**Dataset records:**
——————————

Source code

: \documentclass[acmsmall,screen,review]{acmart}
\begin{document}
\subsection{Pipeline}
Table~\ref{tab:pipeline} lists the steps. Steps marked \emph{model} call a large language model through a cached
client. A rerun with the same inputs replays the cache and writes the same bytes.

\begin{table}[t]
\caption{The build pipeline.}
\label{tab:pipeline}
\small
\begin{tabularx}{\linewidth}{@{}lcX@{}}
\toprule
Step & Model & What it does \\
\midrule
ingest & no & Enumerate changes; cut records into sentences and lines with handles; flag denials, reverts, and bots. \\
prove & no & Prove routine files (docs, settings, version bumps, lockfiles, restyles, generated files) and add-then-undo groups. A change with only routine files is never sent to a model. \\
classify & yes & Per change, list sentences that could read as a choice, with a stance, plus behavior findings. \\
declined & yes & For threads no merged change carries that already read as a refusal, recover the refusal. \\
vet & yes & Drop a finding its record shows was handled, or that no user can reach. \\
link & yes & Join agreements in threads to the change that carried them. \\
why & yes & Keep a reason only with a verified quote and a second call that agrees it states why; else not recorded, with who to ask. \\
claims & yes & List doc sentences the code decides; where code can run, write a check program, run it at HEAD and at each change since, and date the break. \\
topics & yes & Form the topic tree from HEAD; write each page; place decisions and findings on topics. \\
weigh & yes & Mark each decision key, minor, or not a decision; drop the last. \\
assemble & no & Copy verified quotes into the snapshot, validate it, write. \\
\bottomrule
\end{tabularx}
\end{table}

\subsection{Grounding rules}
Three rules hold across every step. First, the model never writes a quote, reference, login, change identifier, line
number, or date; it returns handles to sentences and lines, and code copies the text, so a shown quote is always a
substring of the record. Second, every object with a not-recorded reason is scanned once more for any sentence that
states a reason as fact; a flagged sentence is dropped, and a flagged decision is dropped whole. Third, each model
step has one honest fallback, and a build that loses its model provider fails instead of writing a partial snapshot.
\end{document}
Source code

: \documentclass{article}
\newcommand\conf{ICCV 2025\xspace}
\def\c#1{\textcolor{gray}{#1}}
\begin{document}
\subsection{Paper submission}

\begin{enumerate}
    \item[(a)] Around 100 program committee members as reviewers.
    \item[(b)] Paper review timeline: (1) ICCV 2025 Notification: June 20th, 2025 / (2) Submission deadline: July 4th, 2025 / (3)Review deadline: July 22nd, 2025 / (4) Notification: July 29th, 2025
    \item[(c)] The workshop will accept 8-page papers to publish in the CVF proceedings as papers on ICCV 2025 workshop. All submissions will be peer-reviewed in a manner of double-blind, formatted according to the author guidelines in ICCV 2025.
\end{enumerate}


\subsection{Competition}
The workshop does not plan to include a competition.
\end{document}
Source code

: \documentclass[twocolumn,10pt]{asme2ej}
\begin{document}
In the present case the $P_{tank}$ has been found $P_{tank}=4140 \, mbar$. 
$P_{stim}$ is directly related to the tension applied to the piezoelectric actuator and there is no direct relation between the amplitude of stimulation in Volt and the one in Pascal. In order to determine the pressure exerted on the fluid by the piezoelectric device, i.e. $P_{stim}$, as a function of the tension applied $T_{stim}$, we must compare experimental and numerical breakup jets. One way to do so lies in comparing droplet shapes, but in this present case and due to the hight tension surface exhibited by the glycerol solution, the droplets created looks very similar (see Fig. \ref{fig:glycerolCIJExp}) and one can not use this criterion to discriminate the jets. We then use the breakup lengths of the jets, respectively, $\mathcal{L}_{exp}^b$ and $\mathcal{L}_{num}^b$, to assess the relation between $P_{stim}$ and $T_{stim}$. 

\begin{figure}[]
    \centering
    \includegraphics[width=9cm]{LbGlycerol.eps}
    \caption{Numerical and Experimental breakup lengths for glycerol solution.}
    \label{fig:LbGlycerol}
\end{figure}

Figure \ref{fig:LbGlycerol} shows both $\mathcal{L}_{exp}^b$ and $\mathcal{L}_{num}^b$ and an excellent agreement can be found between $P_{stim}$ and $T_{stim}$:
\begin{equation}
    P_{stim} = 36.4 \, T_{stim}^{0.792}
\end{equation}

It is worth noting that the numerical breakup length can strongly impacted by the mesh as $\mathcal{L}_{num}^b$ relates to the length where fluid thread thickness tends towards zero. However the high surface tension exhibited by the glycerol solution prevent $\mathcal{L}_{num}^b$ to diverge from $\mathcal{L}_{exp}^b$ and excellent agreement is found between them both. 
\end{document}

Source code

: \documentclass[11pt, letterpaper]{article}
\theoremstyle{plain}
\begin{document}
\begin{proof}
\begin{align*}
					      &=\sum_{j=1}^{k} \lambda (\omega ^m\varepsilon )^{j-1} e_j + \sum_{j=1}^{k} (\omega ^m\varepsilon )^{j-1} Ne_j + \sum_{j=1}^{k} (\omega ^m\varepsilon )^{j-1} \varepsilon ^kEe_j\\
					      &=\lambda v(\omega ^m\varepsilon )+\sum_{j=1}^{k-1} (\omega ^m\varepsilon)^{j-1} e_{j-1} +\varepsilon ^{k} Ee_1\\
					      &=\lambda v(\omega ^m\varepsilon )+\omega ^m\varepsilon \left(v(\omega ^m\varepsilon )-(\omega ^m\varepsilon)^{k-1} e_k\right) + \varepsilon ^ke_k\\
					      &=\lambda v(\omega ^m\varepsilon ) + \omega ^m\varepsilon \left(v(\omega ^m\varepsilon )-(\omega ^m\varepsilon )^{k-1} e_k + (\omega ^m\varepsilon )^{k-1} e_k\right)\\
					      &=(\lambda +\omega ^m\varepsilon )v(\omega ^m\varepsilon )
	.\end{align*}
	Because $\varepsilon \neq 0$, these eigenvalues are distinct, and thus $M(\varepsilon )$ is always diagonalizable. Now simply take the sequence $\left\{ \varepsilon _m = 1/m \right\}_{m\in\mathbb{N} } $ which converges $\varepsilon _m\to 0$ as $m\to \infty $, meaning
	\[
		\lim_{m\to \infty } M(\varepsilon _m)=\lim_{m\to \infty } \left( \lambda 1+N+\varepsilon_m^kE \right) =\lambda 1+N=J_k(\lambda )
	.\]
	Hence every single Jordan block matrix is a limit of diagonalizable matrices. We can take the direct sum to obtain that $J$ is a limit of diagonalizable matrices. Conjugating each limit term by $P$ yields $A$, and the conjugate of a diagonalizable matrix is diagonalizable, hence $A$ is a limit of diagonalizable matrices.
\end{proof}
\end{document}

——————————

Locate the lines above that contain "from" and copy them.

topics & yes & Form the topic tree from HEAD; write each page; place decisions and findings on topics. \\
It is worth noting that the numerical breakup length can strongly impacted by the mesh as $\mathcal{L}_{num}^b$ relates to the length where fluid thread thickness tends towards zero. However the high surface tension exhibited by the glycerol solution prevent $\mathcal{L}_{num}^b$ to diverge from $\mathcal{L}_{exp}^b$ and excellent agreement is found between them both. 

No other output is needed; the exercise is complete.